San Graal (Vol. iii., pp 224. 281.).—Roquefort's article of nine columns in his Glos. de la L. Rom., is decisive of the word being derived from Sancta Cratera; of Graal, Gréal, always having meant a vessel or dish and of all the old romancers having understood the expression in the same meaning, namely, Sancta Cratera, le Saint Graal, the Holy Cup or Vessel, because, according to the legend, Christ used it at the Paschal Supper; and Joseph of Arimathea afterwards employed it to catch the blood flowing from his wounds. Many cities formerly claimed the honour of possessing this fabulous relic. Of course, as Price shows, it was an old Oriental magic-dish legend, imitated in the West.
George Stephens.
Stockholm.
Epitaph on the Countess of Pembroke (Vol. iii., pp 262. 307.).—It has been asserted that the second part of this epitaph was written by Lady Pembroke's son; among whose poems, which were published in 1660, the whole piece was included. (Park's Walpole, ii. 203. note; Gifford's Ben Jonson, viii. 337.) But it is notorious, that no confidence whatever can be placed in that volume (see this shown in detail in Mr. Hannah's edit. of Poems by Wotton and Raleigh, pp. 61. 63.); nor have we any right to distribute the two parts between different authors. There are at least four
old copies of the whole; two in MSS. which are referred to by Mr. Hannah; the one in Pembroke's Poems; and the one in that Lansdowne MS., where it is ascribed to William Browne. Brydges assigned it to Browne, when he published his Original Poems from that MS. at the Lee Priory Press in 1815, p. 5. Upon the whole, there seems to be more direct evidence for Browne than any other person.
R.
MISCELLANEOUS.
NOTES ON BOOKS, SALES, CATALOGUES, ETC.
A History of the Articles of Religion: to which is added a Series of Documents from A.D. 1536 to A.D. 1615; together with Illustrations from Contemporary Sources, by Charles Hardwick, M.A., is the title of an octavo volume, in which the author seeks to supply a want long felt, especially by students for Holy Orders; namely, a work which should show not the doctrine but the history of the Articles. For, as he well observes, while many have enriched our literature by expositions of the doctrine of the Articles, "no regular attempt has been made to illustrate the framing of the Formulary itself, either by viewing it in connection with the kindred publications of an earlier and a later date, or still more in its relation to the period out of which it originally grew." This attempt Mr.

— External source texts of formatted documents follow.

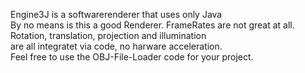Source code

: Engine3J is a softwarerenderer that uses only Java  
By no means is this a good Renderer.
FrameRates are not great at all.
Rotation, translation, projection and illumination  
are all integratet via code, no harware acceleration.  
Feel free to use the OBJ-File-Loader code for your project.

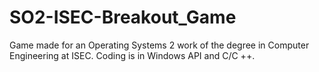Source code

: # SO2-ISEC-Breakout_Game

Game made for an Operating Systems 2 work of the degree in Computer Engineering at ISEC.
Coding is in Windows API and C/C ++.
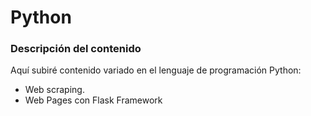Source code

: # Python
### Descripción del contenido

Aquí subiré contenido variado en el lenguaje de programación Python:
* Web scraping.
* Web Pages con Flask Framework

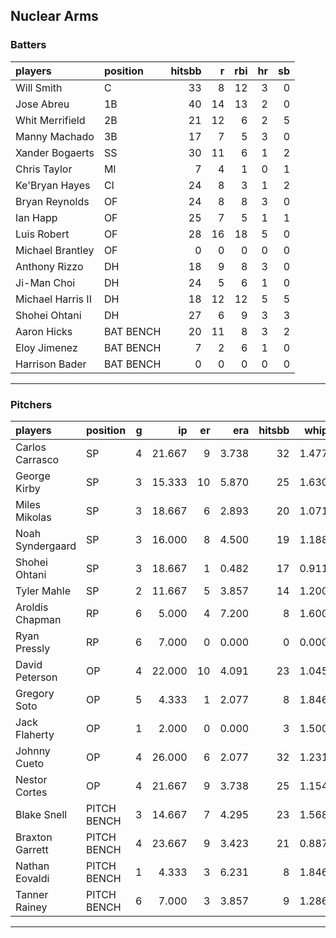 ## Nuclear Arms

### Batters

 
|players           |position  | hitsbb|  r| rbi| hr| sb| 
|:-----------------|:---------|------:|--:|---:|--:|--:| 
|Will Smith        |C         |     33|  8|  12|  3|  0| 
|Jose Abreu        |1B        |     40| 14|  13|  2|  0| 
|Whit Merrifield   |2B        |     21| 12|   6|  2|  5| 
|Manny Machado     |3B        |     17|  7|   5|  3|  0| 
|Xander Bogaerts   |SS        |     30| 11|   6|  1|  2| 
|Chris Taylor      |MI        |      7|  4|   1|  0|  1| 
|Ke'Bryan Hayes    |CI        |     24|  8|   3|  1|  2| 
|Bryan Reynolds    |OF        |     24|  8|   8|  3|  0| 
|Ian Happ          |OF        |     25|  7|   5|  1|  1| 
|Luis Robert       |OF        |     28| 16|  18|  5|  0| 
|Michael Brantley  |OF        |      0|  0|   0|  0|  0| 
|Anthony Rizzo     |DH        |     18|  9|   8|  3|  0| 
|Ji-Man Choi       |DH        |     24|  5|   6|  1|  0| 
|Michael Harris II |DH        |     18| 12|  12|  5|  5| 
|Shohei Ohtani     |DH        |     27|  6|   9|  3|  3| 
|Aaron Hicks       |BAT BENCH |     20| 11|   8|  3|  2| 
|Eloy Jimenez      |BAT BENCH |      7|  2|   6|  1|  0| 
|Harrison Bader    |BAT BENCH |      0|  0|   0|  0|  0| 


* * *

### Pitchers

 
|players          |position    |  g|     ip| er|   era| hitsbb|  whip| so|  w| sv| 
|:----------------|:-----------|--:|------:|--:|-----:|------:|-----:|--:|--:|--:| 
|Carlos Carrasco  |SP          |  4| 21.667|  9| 3.738|     32| 1.477| 23|  2|  0| 
|George Kirby     |SP          |  3| 15.333| 10| 5.870|     25| 1.630| 15|  0|  0| 
|Miles Mikolas    |SP          |  3| 18.667|  6| 2.893|     20| 1.071| 10|  1|  0| 
|Noah Syndergaard |SP          |  3| 16.000|  8| 4.500|     19| 1.188| 18|  1|  0| 
|Shohei Ohtani    |SP          |  3| 18.667|  1| 0.482|     17| 0.911| 33|  3|  0| 
|Tyler Mahle      |SP          |  2| 11.667|  5| 3.857|     14| 1.200| 12|  1|  0| 
|Aroldis Chapman  |RP          |  6|  5.000|  4| 7.200|      8| 1.600|  6|  0|  0| 
|Ryan Pressly     |RP          |  6|  7.000|  0| 0.000|      0| 0.000| 12|  2|  4| 
|David Peterson   |OP          |  4| 22.000| 10| 4.091|     23| 1.045| 34|  1|  0| 
|Gregory Soto     |OP          |  5|  4.333|  1| 2.077|      8| 1.846|  4|  0|  4| 
|Jack Flaherty    |OP          |  1|  2.000|  0| 0.000|      3| 1.500|  2|  0|  0| 
|Johnny Cueto     |OP          |  4| 26.000|  6| 2.077|     32| 1.231| 18|  3|  0| 
|Nestor Cortes    |OP          |  4| 21.667|  9| 3.738|     25| 1.154| 21|  1|  0| 
|Blake Snell      |PITCH BENCH |  3| 14.667|  7| 4.295|     23| 1.568| 28|  1|  0| 
|Braxton Garrett  |PITCH BENCH |  4| 23.667|  9| 3.423|     21| 0.887| 23|  0|  0| 
|Nathan Eovaldi   |PITCH BENCH |  1|  4.333|  3| 6.231|      8| 1.846|  4|  0|  0| 
|Tanner Rainey    |PITCH BENCH |  6|  7.000|  3| 3.857|      9| 1.286|  8|  0|  3| 


* * *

Hardwick has now made very successfully; and it is because his book is historical and not polemical, that we feel called upon to notice it, and to bear our testimony to its interest, and its value to that "large class of readers who, anxious to be accurately informed upon the subject, are precluded from consulting the voluminous collectors, such as Strype, Le Plat, or Wilkins." Such readers will find Mr. Hardwick's volume a most valuable handbook.